What are the lines below, starting at the line containing "## 🛠️ Tech Stack" and ending at the line containing "- 与实战结合，通过项目实战完成企业级的支付。达到如下的支付场景："? Write them out exactly, ends included, without pictures.

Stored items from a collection
§

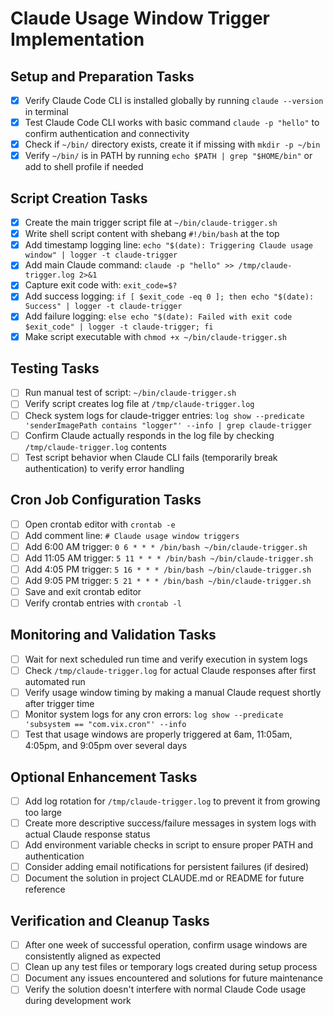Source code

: # Claude Usage Window Trigger Implementation

## Setup and Preparation Tasks

- [x] Verify Claude Code CLI is installed globally by running `claude --version` in terminal
- [x] Test Claude Code CLI works with basic command `claude -p "hello"` to confirm authentication and connectivity
- [x] Check if `~/bin/` directory exists, create it if missing with `mkdir -p ~/bin`
- [x] Verify `~/bin/` is in PATH by running `echo $PATH | grep "$HOME/bin"` or add to shell profile if needed

## Script Creation Tasks

- [x] Create the main trigger script file at `~/bin/claude-trigger.sh`
- [x] Write shell script content with shebang `#!/bin/bash` at the top
- [x] Add timestamp logging line: `echo "$(date): Triggering Claude usage window" | logger -t claude-trigger`
- [x] Add main Claude command: `claude -p "hello" >> /tmp/claude-trigger.log 2>&1`
- [x] Capture exit code with: `exit_code=$?`
- [x] Add success logging: `if [ $exit_code -eq 0 ]; then echo "$(date): Success" | logger -t claude-trigger`
- [x] Add failure logging: `else echo "$(date): Failed with exit code $exit_code" | logger -t claude-trigger; fi`
- [x] Make script executable with `chmod +x ~/bin/claude-trigger.sh`

## Testing Tasks

- [ ] Run manual test of script: `~/bin/claude-trigger.sh`
- [ ] Verify script creates log file at `/tmp/claude-trigger.log`
- [ ] Check system logs for claude-trigger entries: `log show --predicate 'senderImagePath contains "logger"' --info | grep claude-trigger`
- [ ] Confirm Claude actually responds in the log file by checking `/tmp/claude-trigger.log` contents
- [ ] Test script behavior when Claude CLI fails (temporarily break authentication) to verify error handling

## Cron Job Configuration Tasks

- [ ] Open crontab editor with `crontab -e`
- [ ] Add comment line: `# Claude usage window triggers`
- [ ] Add 6:00 AM trigger: `0 6 * * * /bin/bash ~/bin/claude-trigger.sh`
- [ ] Add 11:05 AM trigger: `5 11 * * * /bin/bash ~/bin/claude-trigger.sh`
- [ ] Add 4:05 PM trigger: `5 16 * * * /bin/bash ~/bin/claude-trigger.sh`
- [ ] Add 9:05 PM trigger: `5 21 * * * /bin/bash ~/bin/claude-trigger.sh`
- [ ] Save and exit crontab editor
- [ ] Verify crontab entries with `crontab -l`

## Monitoring and Validation Tasks

- [ ] Wait for next scheduled run time and verify execution in system logs
- [ ] Check `/tmp/claude-trigger.log` for actual Claude responses after first automated run
- [ ] Verify usage window timing by making a manual Claude request shortly after trigger time
- [ ] Monitor system logs for any cron errors: `log show --predicate 'subsystem == "com.vix.cron"' --info`
- [ ] Test that usage windows are properly triggered at 6am, 11:05am, 4:05pm, and 9:05pm over several days

## Optional Enhancement Tasks

- [ ] Add log rotation for `/tmp/claude-trigger.log` to prevent it from growing too large
- [ ] Create more descriptive success/failure messages in system logs with actual Claude response status
- [ ] Add environment variable checks in script to ensure proper PATH and authentication
- [ ] Consider adding email notifications for persistent failures (if desired)
- [ ] Document the solution in project CLAUDE.md or README for future reference

## Verification and Cleanup Tasks

- [ ] After one week of successful operation, confirm usage windows are consistently aligned as expected
- [ ] Clean up any test files or temporary logs created during setup process
- [ ] Document any issues encountered and solutions for future maintenance
- [ ] Verify the solution doesn't interfere with normal Claude Code usage during development work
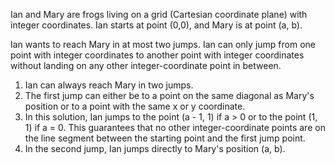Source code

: Ian and Mary are frogs living on a grid (Cartesian coordinate plane) with integer coordinates. Ian starts at point (0,0), and Mary is at point (a, b). 

Ian wants to reach Mary in at most two jumps. Ian can only jump from one point with integer coordinates to another point with integer coordinates without landing on any other integer-coordinate point in between.

1. Ian can always reach Mary in two jumps.
1. The first jump can either be to a point on the same diagonal as Mary's position or to a point with the same x or y coordinate.
1. In this solution, Ian jumps to the point (a - 1, 1) if a > 0 or to the point (1, 1) if a = 0. This guarantees that no other integer-coordinate points are on the line segment between the starting point and the first jump point.
1. In the second jump, Ian jumps directly to Mary's position (a, b).

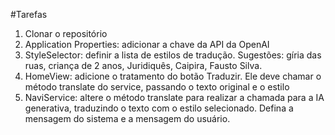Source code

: #Tarefas

1. Clonar o repositório
2. Application Properties: adicionar a chave da API da OpenAI
3. StyleSelector: definir a lista de estilos de tradução. Sugestões: gíria das ruas,
criança de 2 anos, Juridiquês, Caipira, Fausto Silva.
4. HomeView: adicione o tratamento do botão Traduzir. Ele deve chamar o
método translate do service, passando o texto original e o estilo
5. NaviService: altere o método translate para realizar a chamada para a IA
generativa, traduzindo o texto com o estilo selecionado. Defina a mensagem
do sistema e a mensagem do usuário.
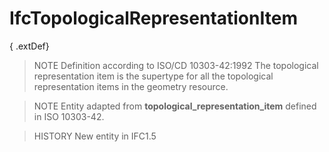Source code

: # IfcTopologicalRepresentationItem

{ .extDef}
> NOTE  Definition according to ISO/CD 10303-42:1992
> The topological representation item is the supertype for all the topological representation items in the geometry resource.

> NOTE  Entity adapted from **topological_representation_item** defined in ISO 10303-42.

> HISTORY  New entity in IFC1.5
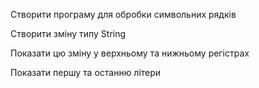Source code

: Створити програму для обробки символьних рядків

Створити зміну типу String

Показати цю зміну у верхньому та нижньому регістрах

Показати першу та останню літери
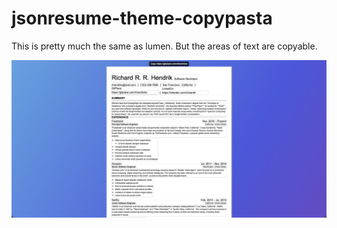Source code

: # jsonresume-theme-copypasta

This is pretty much the same as lumen. But the areas of text are copyable.

![Screenshot of Theme](examples/resume/resume_print_screenshot_2.png)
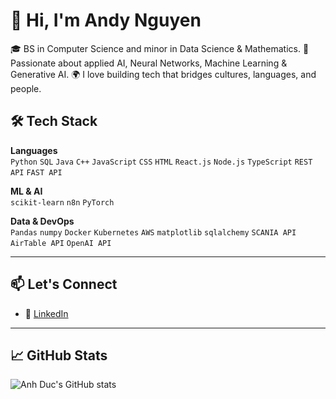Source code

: # 👋 Hi, I'm Andy Nguyen

🎓 BS in Computer Science and minor in Data Science & Mathematics.
🧠 Passionate about applied AI, Neural Networks, Machine Learning & Generative AI.
🌍 I love building tech that bridges cultures, languages, and people.

## 🛠️ Tech Stack

**Languages**  
`Python` `SQL` `Java` `C++` `JavaScript` `CSS` `HTML` `React.js` `Node.js` `TypeScript` `REST API` `FAST API`

**ML & AI**  
`scikit-learn` `n8n` `PyTorch`

**Data & DevOps**  
`Pandas` `numpy` `Docker` `Kubernetes` `AWS` `matplotlib` `sqlalchemy` `SCANIA API` `AirTable API` `OpenAI API`

---

## 📫 Let's Connect

- 💼 [LinkedIn](https://www.linkedin.com/in/andrzej-nguyen/)

---

## 📈 GitHub Stats

![Anh Duc's GitHub stats](https://github-readme-stats.vercel.app/api?username=anhducnguyen2006&show_icons=true&theme=default)

<!-- Optional: Add blog if you have one -->
<!--
## 📝 Latest Blog Posts
- [Title](link)
- [Title](link)
-->
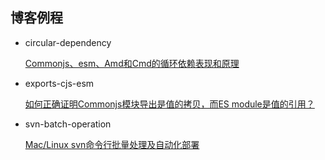 ## 博客例程

- circular-dependency
  
  [Commonjs、esm、Amd和Cmd的循环依赖表现和原理](https://www.jianshu.com/p/ba0faf79c167)

- exports-cjs-esm

  [如何正确证明Commonjs模块导出是值的拷贝，而ES module是值的引用？](https://www.jianshu.com/p/1cfc5673e61d)

- svn-batch-operation

  [Mac/Linux svn命令行批量处理及自动化部署](https://www.jianshu.com/p/b8be14bfe087)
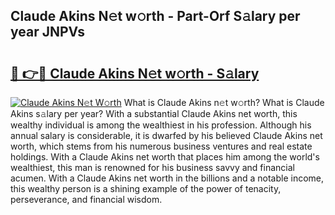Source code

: ## Claude Akins N𝚎t w𝚘rth - Part-Orf S𝚊lary per year JNPVs

# <h2><a href="http://gc55ty.nevu.top/?p=Claude+Akins">🔗 👉🔴 Claude Akins N𝚎t w𝚘rth - S𝚊lary</a></h2>

[![Claude Akins N𝚎t W𝚘rth](https://i.imgur.com/Oavwk0R.jpeg)](http://gc55ty.nevu.top/?p=Claude+Akins)
What is Claude Akins n𝚎t w𝚘rth? What is Claude Akins s𝚊lary per year?
With a substantial Claude Akins net worth, this wealthy individual is among the wealthiest in his profession. Although his annual salary is considerable, it is dwarfed by his believed Claude Akins net worth, which stems from his numerous business ventures and real estate holdings. With a Claude Akins net worth that places him among the world's wealthiest, this man is renowned for his business savvy and financial acumen. With a Claude Akins net worth in the billions and a notable income, this wealthy person is a shining example of the power of tenacity, perseverance, and financial wisdom.
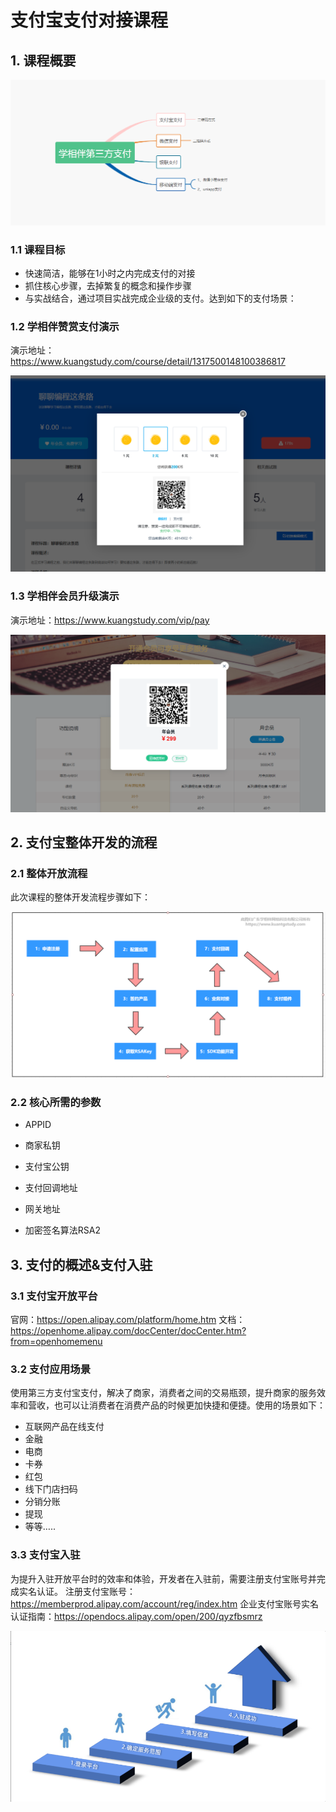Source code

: # 支付宝支付对接课程



## 1. 课程概要

<img src="images/531.png" alt="531" style="zoom:67%;" />

### 1.1 课程目标

- 快速简洁，能够在1小时之内完成支付的对接
- 抓住核心步骤，去掉繁复的概念和操作步骤
- 与实战结合，通过项目实战完成企业级的支付。达到如下的支付场景：

### 1.2 学相伴赞赏支付演示

演示地址：https://www.kuangstudy.com/course/detail/1317500148100386817

<img src="images/532.png" alt="532" style="zoom:80%;" />

### 1.3 学相伴会员升级演示

演示地址：https://www.kuangstudy.com/vip/pay

<img src="images/533.png" alt="533" style="zoom:80%;" />



## 2. 支付宝整体开发的流程

### 2.1 整体开放流程

此次课程的整体开发流程步骤如下：

<img src="images/534.png" alt="534" style="zoom:80%;" />

### 2.2 核心所需的参数

- APPID

- 商家私钥

- 支付宝公钥

- 支付回调地址

- 网关地址

- 加密签名算法RSA2

  

## 3. 支付的概述&支付入驻

### 3.1 支付宝开放平台

官网：https://open.alipay.com/platform/home.htm
文档：https://openhome.alipay.com/docCenter/docCenter.htm?from=openhomemenu

### 3.2 支付应用场景

使用第三方支付宝支付，解决了商家，消费者之间的交易瓶颈，提升商家的服务效率和营收，也可以让消费者在消费产品的时候更加快捷和便捷。使用的场景如下：

- 互联网产品在线支付
- 金融
- 电商
- 卡券
- 红包
- 线下门店扫码
- 分销分账
- 提现
- 等等…..

### 3.3 支付宝入驻

为提升入驻开放平台时的效率和体验，开发者在入驻前，需要注册支付宝账号并完成实名认证。
注册支付宝账号：https://memberprod.alipay.com/account/reg/index.htm
企业支付宝账号实名认证指南：https://opendocs.alipay.com/open/200/qyzfbsmrz

<img src="images/535.png" alt="535" style="zoom:80%;" />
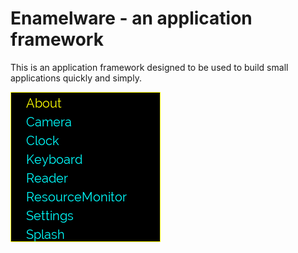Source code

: # Enamelware - an application framework

This is an application framework designed to be used to build small applications quickly and simply.

![Coming soon ...](SCR.gif)
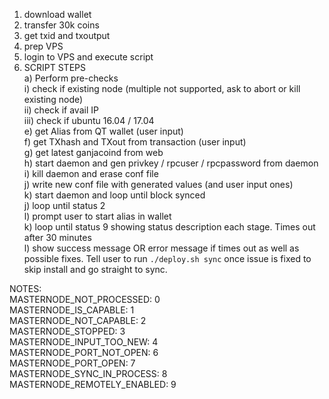 1. download wallet
2. transfer 30k coins
3. get txid and txoutput
4. prep VPS
5. login to VPS and execute script
6. SCRIPT STEPS</br>
  a) Perform pre-checks</br>
    i) check if existing node (multiple not supported, ask to abort or kill existing node)</br>
    ii) check if avail IP</br>
    iii) check if ubuntu 16.04 / 17.04</br>
  e) get Alias from QT wallet (user input)</br>
  f) get TXhash and TXout from transaction (user input)</br>
  g) get latest ganjacoind from web</br>
  h) start daemon and gen privkey / rpcuser / rpcpassword from daemon</br>
  i) kill daemon and erase conf file</br>
  j) write new conf file with generated values (and user input ones)</br>
  k) start daemon and loop until block synced</br>
  j) loop until status 2</br>
  l) prompt user to start alias in wallet</br>
  k) loop until status 9 showing status description each stage. Times out after 30 minutes</br>
  l) show success message OR error message if times out as well as possible fixes. Tell user to run `./deploy.sh sync` once issue is fixed to skip install and go straight to sync.</br>
  
  
    
NOTES:</br>
MASTERNODE_NOT_PROCESSED: 0 </br>
MASTERNODE_IS_CAPABLE: 1 </br>
MASTERNODE_NOT_CAPABLE: 2 </br>
MASTERNODE_STOPPED: 3</br>
MASTERNODE_INPUT_TOO_NEW: 4</br>
MASTERNODE_PORT_NOT_OPEN: 6</br>
MASTERNODE_PORT_OPEN: 7</br>
MASTERNODE_SYNC_IN_PROCESS: 8</br>
MASTERNODE_REMOTELY_ENABLED: 9</br>
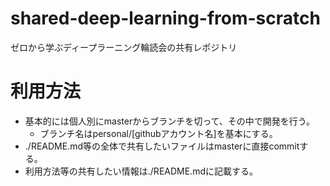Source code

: # shared-deep-learning-from-scratch
ゼロから学ぶディープラーニング輪読会の共有レポジトリ

# 利用方法
- 基本的には個人別にmasterからブランチを切って、その中で開発を行う。
    - ブランチ名はpersonal/[githubアカウント名]を基本にする。
- ./README.md等の全体で共有したいファイルはmasterに直接commitする。
- 利用方法等の共有したい情報は./README.mdに記載する。
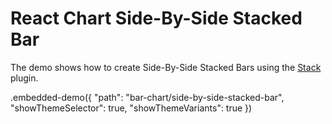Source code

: # React Chart Side-By-Side Stacked Bar

The demo shows how to create Side-By-Side Stacked Bars using the [Stack](../../docs/reference/stack.md) plugin.

.embedded-demo({ "path": "bar-chart/side-by-side-stacked-bar", "showThemeSelector": true, "showThemeVariants": true })
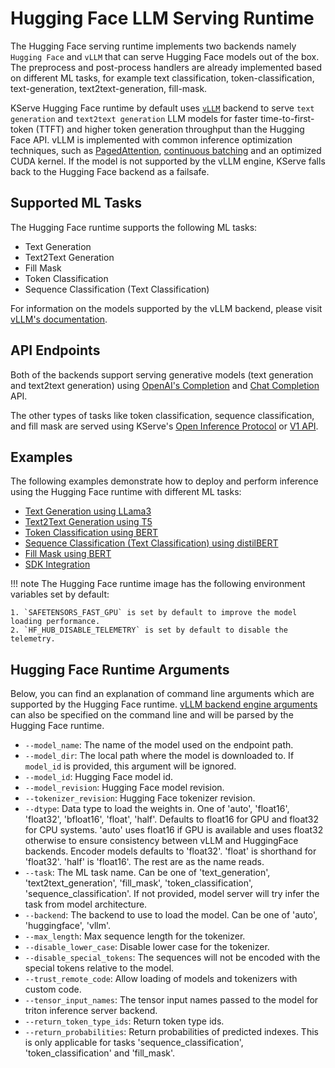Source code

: # Hugging Face LLM Serving Runtime
The Hugging Face serving runtime implements two backends namely `Hugging Face` and `vLLM` that can serve Hugging Face models out of the box.
The preprocess and post-process handlers are already implemented based on different ML tasks, for example text classification,
token-classification, text-generation, text2text-generation, fill-mask.

KServe Hugging Face runtime by default uses [`vLLM`](https://github.com/vllm-project/vllm) backend to serve `text generation` and `text2text generation` LLM models for faster time-to-first-token (TTFT) and higher token generation throughput than the Hugging Face API.
vLLM is implemented with common inference optimization techniques, such as [PagedAttention](https://vllm.ai), [continuous batching](https://www.anyscale.com/blog/continuous-batching-llm-inference) and an optimized CUDA kernel.
If the model is not supported by the vLLM engine, KServe falls back to the Hugging Face backend as a failsafe.

## Supported ML Tasks
The Hugging Face runtime supports the following ML tasks:

- Text Generation
- Text2Text Generation
- Fill Mask
- Token Classification
- Sequence Classification (Text Classification)

For information on the models supported by the vLLM backend, please visit [vLLM's documentation](https://docs.vllm.ai/en/stable/models/supported_models.html).


## API Endpoints
Both of the backends support serving generative models (text generation and text2text generation) using [OpenAI's Completion](https://platform.openai.com/docs/api-reference/completions) and [Chat Completion](https://platform.openai.com/docs/api-reference/chat) API.

The other types of tasks like token classification, sequence classification, and fill mask are served using KServe's [Open Inference Protocol](../../../data_plane/v2_protocol.md) or [V1 API](../../../data_plane/v1_protocol.md).

## Examples
The following examples demonstrate how to deploy and perform inference using the Hugging Face runtime with different ML tasks:

- [Text Generation using LLama3](text_generation/README.md)
- [Text2Text Generation using T5](text2text_generation/README.md)
- [Token Classification using BERT](token_classification/README.md)
- [Sequence Classification (Text Classification) using distilBERT](text_classification/README.md)
- [Fill Mask using BERT](fill_mask/README.md)
- [SDK Integration](sdk_integration/README.md)

!!! note
    The Hugging Face runtime image has the following environment variables set by default:
    
    1. `SAFETENSORS_FAST_GPU` is set by default to improve the model loading performance.
    2. `HF_HUB_DISABLE_TELEMETRY` is set by default to disable the telemetry.


## Hugging Face Runtime Arguments

Below, you can find an explanation of command line arguments which are supported by the Hugging Face runtime. [vLLM backend engine arguments](https://docs.vllm.ai/en/latest/models/engine_args.html) can also be specified on the command line and will be parsed by the Hugging Face runtime.

- `--model_name`: The name of the model used on the endpoint path.
- `--model_dir`: The local path where the model is downloaded to. If `model_id` is provided, this argument will be ignored.
- `--model_id`: Hugging Face model id.
- `--model_revision`: Hugging Face model revision.
- `--tokenizer_revision`: Hugging Face tokenizer revision.
- `--dtype`: Data type to load the weights in. One of 'auto', 'float16', 'float32', 'bfloat16', 'float', 'half'. 
             Defaults to float16 for GPU and float32 for CPU systems. 'auto' uses float16 if GPU is available and uses float32 otherwise to ensure consistency between vLLM and HuggingFace backends. 
             Encoder models defaults to 'float32'. 'float' is shorthand for 'float32'. 'half' is 'float16'. The rest are as the name reads.
- `--task`: The ML task name. Can be one of 'text_generation', 'text2text_generation', 'fill_mask', 'token_classification', 'sequence_classification'. 
            If not provided, model server will try infer the task from model architecture.
- `--backend`: The backend to use to load the model. Can be one of 'auto', 'huggingface', 'vllm'.
- `--max_length`: Max sequence length for the tokenizer.
- `--disable_lower_case`: Disable lower case for the tokenizer.
- `--disable_special_tokens`: The sequences will not be encoded with the special tokens relative to the model.
- `--trust_remote_code`: Allow loading of models and tokenizers with custom code.
- `--tensor_input_names`: The tensor input names passed to the model for triton inference server backend.
- `--return_token_type_ids`: Return token type ids.
- `--return_probabilities`: Return probabilities of predicted indexes. This is only applicable for tasks 'sequence_classification', 'token_classification' and 'fill_mask'.
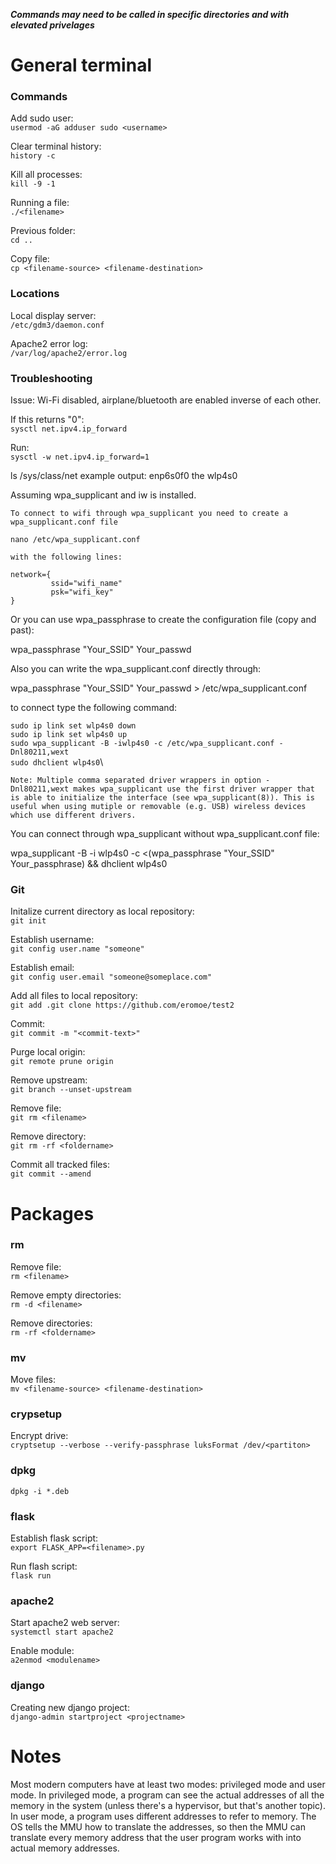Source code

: ***Commands may need to be called in specific directories and with elevated privelages***

# General terminal
### Commands ###
Add sudo user:\
`usermod -aG adduser sudo <username>`

Clear terminal history:\
`history -c`

Kill all processes:\
`kill -9 -1`

Running a file:\
`./<filename>`

Previous folder:\
`cd ..`

Copy file:\
`cp <filename-source> <filename-destination>`

### Locations ###
Local display server:\
`/etc/gdm3/daemon.conf`

Apache2 error log:\
`/var/log/apache2/error.log`

### Troubleshooting

Issue: Wi-Fi disabled, airplane/bluetooth are enabled inverse of each other.

If this returns "0":\
`sysctl net.ipv4.ip_forward`

Run:\
`sysctl -w net.ipv4.ip_forward=1`

ls /sys/class/net
example output: 
enp6s0f0 the wlp4s0

Assuming wpa_supplicant and iw is installed.

    To connect to wifi through wpa_supplicant you need to create a wpa_supplicant.conf file

    nano /etc/wpa_supplicant.conf

    with the following lines:

    network={
             ssid="wifi_name"
             psk="wifi_key"
    }

Or you can use wpa_passphrase to create the configuration file (copy and past):

wpa_passphrase "Your_SSID" Your_passwd 

Also you can write the wpa_supplicant.conf directly through:

wpa_passphrase "Your_SSID" Your_passwd > /etc/wpa_supplicant.conf

to connect type the following command:

`sudo ip link set wlp4s0 down`\
`sudo ip link set wlp4s0 up`\
`sudo wpa_supplicant -B -iwlp4s0 -c /etc/wpa_supplicant.conf -Dnl80211,wext`\
`sudo dhclient wlp4s0`\

    Note: Multiple comma separated driver wrappers in option -Dnl80211,wext makes wpa_supplicant use the first driver wrapper that is able to initialize the interface (see wpa_supplicant(8)). This is useful when using mutiple or removable (e.g. USB) wireless devices which use different drivers.

You can connect through wpa_supplicant without wpa_supplicant.conf file:

wpa_supplicant -B -i wlp4s0 -c <(wpa_passphrase "Your_SSID" Your_passphrase) && dhclient wlp4s0

### Git

Initalize current directory as local repository:\
`git init`

Establish username:\
`git config user.name "someone"`

Establish email:\
`git config user.email "someone@someplace.com"`

Add all files to local repository:\
`git add .git clone https://github.com/eromoe/test2`

Commit:\
`git commit -m "<commit-text>"`

Purge local origin:\
`git remote prune origin`

Remove upstream:\
`git branch --unset-upstream`

Remove file:\
`git rm <filename>`

Remove directory:\
`git rm -rf <foldername>`

Commit all tracked files:\
`git commit --amend`

# Packages
### rm ###
Remove file:\
`rm <filename>`

Remove empty directories:\
`rm -d <filename>`

Remove directories:\
`rm -rf <foldername>`

### mv ###
Move files:\
`mv <filename-source> <filename-destination>`

### crypsetup ###
Encrypt drive:\
`cryptsetup --verbose --verify-passphrase luksFormat /dev/<partiton>`

### dpkg ###
`dpkg -i *.deb`

### flask ###

Establish flask script:\
`export FLASK_APP=<filename>.py`

Run flash script:\
`flask run`

### apache2 ###
Start apache2 web server:\
`systemctl start apache2`

Enable module:\
`a2enmod <modulename>`

### django ###

Creating new django project:\
`django-admin startproject <projectname>`

# Notes

Most modern computers have at least two modes: privileged mode and user mode. In privileged mode, a program can see the actual addresses of all the memory in the system (unless there's a hypervisor, but that's another topic). In user mode, a program uses different addresses to refer to memory. The OS tells the MMU how to translate the addresses, so then the MMU can translate every memory address that the user program works with into actual memory addresses.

§

Exercise result ->
## 🛠️ Tech Stack

**Languages**  
`Python` `SQL` `Java` `C++` `JavaScript` `CSS` `HTML` `React.js` `Node.js` `TypeScript` `REST API` `FAST API`

**ML & AI**  
`scikit-learn` `n8n` `PyTorch`

**Data & DevOps**  
`Pandas` `numpy` `Docker` `Kubernetes` `AWS` `matplotlib` `sqlalchemy` `SCANIA API` `AirTable API` `OpenAI API`

---

## 📫 Let's Connect

- 💼 [LinkedIn](https://www.linkedin.com/in/andrzej-nguyen/)

---

## 📈 GitHub Stats

![Anh Duc's GitHub stats](https://github-readme-stats.vercel.app/api?username=anhducnguyen2006&show_icons=true&theme=default)

<!-- Optional: Add blog if you have one -->
<!--
## 📝 Latest Blog Posts
- [Title](link)
- [Title](link)
-->
 ## 博客例程

- circular-dependency
  
  [Commonjs、esm、Amd和Cmd的循环依赖表现和原理](https://www.jianshu.com/p/ba0faf79c167)

- exports-cjs-esm

  [如何正确证明Commonjs模块导出是值的拷贝，而ES module是值的引用？](https://www.jianshu.com/p/1cfc5673e61d)

- svn-batch-operation

  [Mac/Linux svn命令行批量处理及自动化部署](https://www.jianshu.com/p/b8be14bfe087)
Source code

: ## Claude Akins N𝚎t w𝚘rth - Part-Orf S𝚊lary per year JNPVs

# <h2><a href="http://gc55ty.nevu.top/?p=Claude+Akins">🔗 👉🔴 Claude Akins N𝚎t w𝚘rth - S𝚊lary</a></h2>

[![Claude Akins N𝚎t W𝚘rth](https://i.imgur.com/Oavwk0R.jpeg)](http://gc55ty.nevu.top/?p=Claude+Akins)
What is Claude Akins n𝚎t w𝚘rth? What is Claude Akins s𝚊lary per year?
With a substantial Claude Akins net worth, this wealthy individual is among the wealthiest in his profession. Although his annual salary is considerable, it is dwarfed by his believed Claude Akins net worth, which stems from his numerous business ventures and real estate holdings. With a Claude Akins net worth that places him among the world's wealthiest, this man is renowned for his business savvy and financial acumen. With a Claude Akins net worth in the billions and a notable income, this wealthy person is a shining example of the power of tenacity, perseverance, and financial wisdom.
Source code

: # 支付宝支付对接课程



## 1. 课程概要

<img src="images/531.png" alt="531" style="zoom:67%;" />

### 1.1 课程目标

- 快速简洁，能够在1小时之内完成支付的对接
- 抓住核心步骤，去掉繁复的概念和操作步骤
- 与实战结合，通过项目实战完成企业级的支付。达到如下的支付场景：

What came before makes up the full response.